═════ MATERIAL SUPPLIED

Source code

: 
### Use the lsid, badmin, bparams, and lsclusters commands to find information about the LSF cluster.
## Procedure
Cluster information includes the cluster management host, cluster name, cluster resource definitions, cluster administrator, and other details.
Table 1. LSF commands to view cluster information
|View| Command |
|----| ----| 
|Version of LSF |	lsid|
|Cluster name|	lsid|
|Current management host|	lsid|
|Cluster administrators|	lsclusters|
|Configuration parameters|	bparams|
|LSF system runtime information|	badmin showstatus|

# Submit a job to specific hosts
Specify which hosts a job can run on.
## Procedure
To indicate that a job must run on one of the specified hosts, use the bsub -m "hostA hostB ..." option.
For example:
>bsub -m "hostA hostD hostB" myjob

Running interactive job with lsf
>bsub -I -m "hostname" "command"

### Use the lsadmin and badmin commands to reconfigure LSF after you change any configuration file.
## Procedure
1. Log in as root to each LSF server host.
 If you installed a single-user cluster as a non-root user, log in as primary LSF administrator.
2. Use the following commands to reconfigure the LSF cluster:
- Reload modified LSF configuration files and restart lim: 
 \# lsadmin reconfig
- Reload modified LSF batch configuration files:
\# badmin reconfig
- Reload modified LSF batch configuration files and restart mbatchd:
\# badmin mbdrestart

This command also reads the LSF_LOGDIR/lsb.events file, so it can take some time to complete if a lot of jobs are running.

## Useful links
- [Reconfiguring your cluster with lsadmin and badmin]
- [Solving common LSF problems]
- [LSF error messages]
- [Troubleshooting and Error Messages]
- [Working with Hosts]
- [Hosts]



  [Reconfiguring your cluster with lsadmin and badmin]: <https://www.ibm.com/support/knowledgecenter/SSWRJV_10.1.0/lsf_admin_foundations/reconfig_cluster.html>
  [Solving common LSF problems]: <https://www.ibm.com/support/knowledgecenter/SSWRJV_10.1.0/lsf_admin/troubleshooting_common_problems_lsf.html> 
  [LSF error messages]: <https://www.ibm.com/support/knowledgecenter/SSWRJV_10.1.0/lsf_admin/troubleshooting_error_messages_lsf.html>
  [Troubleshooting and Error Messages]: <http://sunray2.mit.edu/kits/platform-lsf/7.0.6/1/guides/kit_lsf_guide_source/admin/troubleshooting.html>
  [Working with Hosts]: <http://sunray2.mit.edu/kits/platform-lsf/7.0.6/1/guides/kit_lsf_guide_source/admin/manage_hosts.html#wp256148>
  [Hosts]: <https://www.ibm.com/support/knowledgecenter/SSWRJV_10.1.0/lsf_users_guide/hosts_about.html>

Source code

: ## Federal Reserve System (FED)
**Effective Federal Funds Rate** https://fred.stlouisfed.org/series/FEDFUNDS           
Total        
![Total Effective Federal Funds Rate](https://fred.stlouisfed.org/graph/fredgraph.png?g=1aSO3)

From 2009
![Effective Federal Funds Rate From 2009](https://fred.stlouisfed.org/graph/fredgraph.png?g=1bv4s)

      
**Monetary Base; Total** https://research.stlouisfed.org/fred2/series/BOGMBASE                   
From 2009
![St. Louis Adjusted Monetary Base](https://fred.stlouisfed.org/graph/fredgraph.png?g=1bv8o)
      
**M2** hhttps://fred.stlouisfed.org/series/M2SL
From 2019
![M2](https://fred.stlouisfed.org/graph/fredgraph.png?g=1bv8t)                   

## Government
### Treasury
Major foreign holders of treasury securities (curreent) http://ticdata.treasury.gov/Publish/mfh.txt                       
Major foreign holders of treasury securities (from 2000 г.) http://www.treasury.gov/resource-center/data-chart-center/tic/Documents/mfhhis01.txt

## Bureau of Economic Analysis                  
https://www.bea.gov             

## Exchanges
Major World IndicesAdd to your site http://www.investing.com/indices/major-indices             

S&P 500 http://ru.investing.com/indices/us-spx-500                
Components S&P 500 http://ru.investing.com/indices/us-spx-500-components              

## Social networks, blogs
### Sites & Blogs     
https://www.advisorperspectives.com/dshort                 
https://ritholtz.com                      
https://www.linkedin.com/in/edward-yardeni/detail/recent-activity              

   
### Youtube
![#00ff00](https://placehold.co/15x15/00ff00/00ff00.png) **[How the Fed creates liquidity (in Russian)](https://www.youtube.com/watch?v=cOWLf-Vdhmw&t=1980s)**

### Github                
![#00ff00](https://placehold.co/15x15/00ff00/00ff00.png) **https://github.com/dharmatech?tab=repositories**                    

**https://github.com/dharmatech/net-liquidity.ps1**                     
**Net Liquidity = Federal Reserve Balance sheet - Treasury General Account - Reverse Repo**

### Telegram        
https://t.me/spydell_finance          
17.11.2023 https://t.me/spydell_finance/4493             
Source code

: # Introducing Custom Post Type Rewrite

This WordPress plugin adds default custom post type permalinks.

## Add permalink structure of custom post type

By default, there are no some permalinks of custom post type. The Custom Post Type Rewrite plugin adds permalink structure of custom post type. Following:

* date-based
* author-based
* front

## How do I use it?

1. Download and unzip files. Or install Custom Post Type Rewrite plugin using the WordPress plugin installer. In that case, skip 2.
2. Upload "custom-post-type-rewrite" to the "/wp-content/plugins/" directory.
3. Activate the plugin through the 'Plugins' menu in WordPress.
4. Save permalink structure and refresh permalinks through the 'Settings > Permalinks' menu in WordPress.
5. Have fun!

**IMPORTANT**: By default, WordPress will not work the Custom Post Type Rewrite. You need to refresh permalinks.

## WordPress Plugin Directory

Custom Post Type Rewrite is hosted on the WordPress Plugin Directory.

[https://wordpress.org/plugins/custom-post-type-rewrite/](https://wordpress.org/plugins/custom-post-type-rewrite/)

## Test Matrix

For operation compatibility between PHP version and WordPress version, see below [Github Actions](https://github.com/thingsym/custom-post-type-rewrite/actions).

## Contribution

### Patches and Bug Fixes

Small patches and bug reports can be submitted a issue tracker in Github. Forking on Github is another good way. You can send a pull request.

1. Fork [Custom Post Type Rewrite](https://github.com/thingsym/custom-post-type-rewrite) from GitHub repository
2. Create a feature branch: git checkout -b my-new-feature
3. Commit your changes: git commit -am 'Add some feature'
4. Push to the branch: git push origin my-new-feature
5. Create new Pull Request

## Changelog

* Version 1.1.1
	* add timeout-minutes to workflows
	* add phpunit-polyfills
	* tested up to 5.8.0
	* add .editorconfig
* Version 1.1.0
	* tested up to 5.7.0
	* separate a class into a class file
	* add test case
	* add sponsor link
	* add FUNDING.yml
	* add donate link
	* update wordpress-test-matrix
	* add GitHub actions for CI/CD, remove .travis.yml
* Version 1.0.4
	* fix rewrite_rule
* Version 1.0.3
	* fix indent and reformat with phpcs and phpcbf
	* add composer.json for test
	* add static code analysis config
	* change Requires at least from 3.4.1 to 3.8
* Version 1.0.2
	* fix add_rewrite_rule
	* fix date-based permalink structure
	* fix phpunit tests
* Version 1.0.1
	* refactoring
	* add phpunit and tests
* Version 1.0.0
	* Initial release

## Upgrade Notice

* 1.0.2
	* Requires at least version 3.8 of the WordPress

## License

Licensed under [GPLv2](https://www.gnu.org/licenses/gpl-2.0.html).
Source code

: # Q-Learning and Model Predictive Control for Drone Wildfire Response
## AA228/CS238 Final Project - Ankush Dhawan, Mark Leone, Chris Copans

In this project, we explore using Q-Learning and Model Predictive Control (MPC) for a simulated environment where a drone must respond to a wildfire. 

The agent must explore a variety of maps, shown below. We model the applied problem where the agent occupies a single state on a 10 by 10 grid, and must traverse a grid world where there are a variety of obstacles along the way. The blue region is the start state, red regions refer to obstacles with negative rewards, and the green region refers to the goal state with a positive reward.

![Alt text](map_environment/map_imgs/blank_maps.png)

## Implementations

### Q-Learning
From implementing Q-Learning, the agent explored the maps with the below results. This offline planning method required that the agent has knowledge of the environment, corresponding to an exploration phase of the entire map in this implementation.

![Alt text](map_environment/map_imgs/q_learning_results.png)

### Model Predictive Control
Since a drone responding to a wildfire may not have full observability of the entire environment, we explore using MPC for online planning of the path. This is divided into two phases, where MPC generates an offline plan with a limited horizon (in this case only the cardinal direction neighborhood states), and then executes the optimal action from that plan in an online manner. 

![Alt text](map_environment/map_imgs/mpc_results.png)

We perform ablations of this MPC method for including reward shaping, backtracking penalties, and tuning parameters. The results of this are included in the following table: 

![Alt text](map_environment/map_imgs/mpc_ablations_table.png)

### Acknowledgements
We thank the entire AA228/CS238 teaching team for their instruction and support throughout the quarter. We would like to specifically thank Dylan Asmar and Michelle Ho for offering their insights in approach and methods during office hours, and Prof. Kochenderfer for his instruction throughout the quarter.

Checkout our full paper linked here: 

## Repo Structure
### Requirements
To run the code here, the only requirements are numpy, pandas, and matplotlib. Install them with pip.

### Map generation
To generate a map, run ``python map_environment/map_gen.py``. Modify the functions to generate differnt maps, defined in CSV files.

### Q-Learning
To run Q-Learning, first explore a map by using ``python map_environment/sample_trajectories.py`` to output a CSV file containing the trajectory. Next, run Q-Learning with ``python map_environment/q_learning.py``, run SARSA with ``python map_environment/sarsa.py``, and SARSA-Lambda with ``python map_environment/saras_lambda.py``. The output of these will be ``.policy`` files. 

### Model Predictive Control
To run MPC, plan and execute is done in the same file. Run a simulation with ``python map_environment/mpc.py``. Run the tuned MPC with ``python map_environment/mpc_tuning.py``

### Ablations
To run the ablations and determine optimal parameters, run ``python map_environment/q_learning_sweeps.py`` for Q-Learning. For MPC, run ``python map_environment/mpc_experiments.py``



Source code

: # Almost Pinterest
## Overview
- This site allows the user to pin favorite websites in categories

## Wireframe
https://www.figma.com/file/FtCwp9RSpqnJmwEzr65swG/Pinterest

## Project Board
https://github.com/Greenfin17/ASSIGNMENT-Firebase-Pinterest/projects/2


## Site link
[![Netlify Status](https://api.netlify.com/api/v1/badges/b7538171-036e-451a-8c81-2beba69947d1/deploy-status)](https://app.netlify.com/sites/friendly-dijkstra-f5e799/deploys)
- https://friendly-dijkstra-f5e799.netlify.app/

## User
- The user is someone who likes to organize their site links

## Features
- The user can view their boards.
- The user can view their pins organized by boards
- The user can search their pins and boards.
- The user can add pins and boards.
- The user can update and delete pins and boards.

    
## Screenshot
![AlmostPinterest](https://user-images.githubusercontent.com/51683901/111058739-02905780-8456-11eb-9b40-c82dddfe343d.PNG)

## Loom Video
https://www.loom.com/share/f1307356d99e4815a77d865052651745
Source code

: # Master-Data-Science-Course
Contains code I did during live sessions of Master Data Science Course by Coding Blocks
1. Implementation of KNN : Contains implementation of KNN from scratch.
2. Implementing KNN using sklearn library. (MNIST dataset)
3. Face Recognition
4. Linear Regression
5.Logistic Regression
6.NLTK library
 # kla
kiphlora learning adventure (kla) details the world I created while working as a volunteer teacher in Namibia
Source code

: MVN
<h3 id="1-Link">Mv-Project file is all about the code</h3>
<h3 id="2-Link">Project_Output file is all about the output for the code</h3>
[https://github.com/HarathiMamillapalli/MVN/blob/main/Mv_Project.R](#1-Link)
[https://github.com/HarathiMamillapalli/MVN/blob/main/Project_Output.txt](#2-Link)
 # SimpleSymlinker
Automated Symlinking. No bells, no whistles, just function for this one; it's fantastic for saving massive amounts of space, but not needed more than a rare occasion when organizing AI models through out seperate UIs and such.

══════════

## WORK TO BE COMPLETED
The answer must be every line of the records that contains the word "lsclusters".

## RESPONSE TO THE TASK
### Use the lsid, badmin, bparams, and lsclusters commands to find information about the LSF cluster.
|Cluster administrators|	lsclusters|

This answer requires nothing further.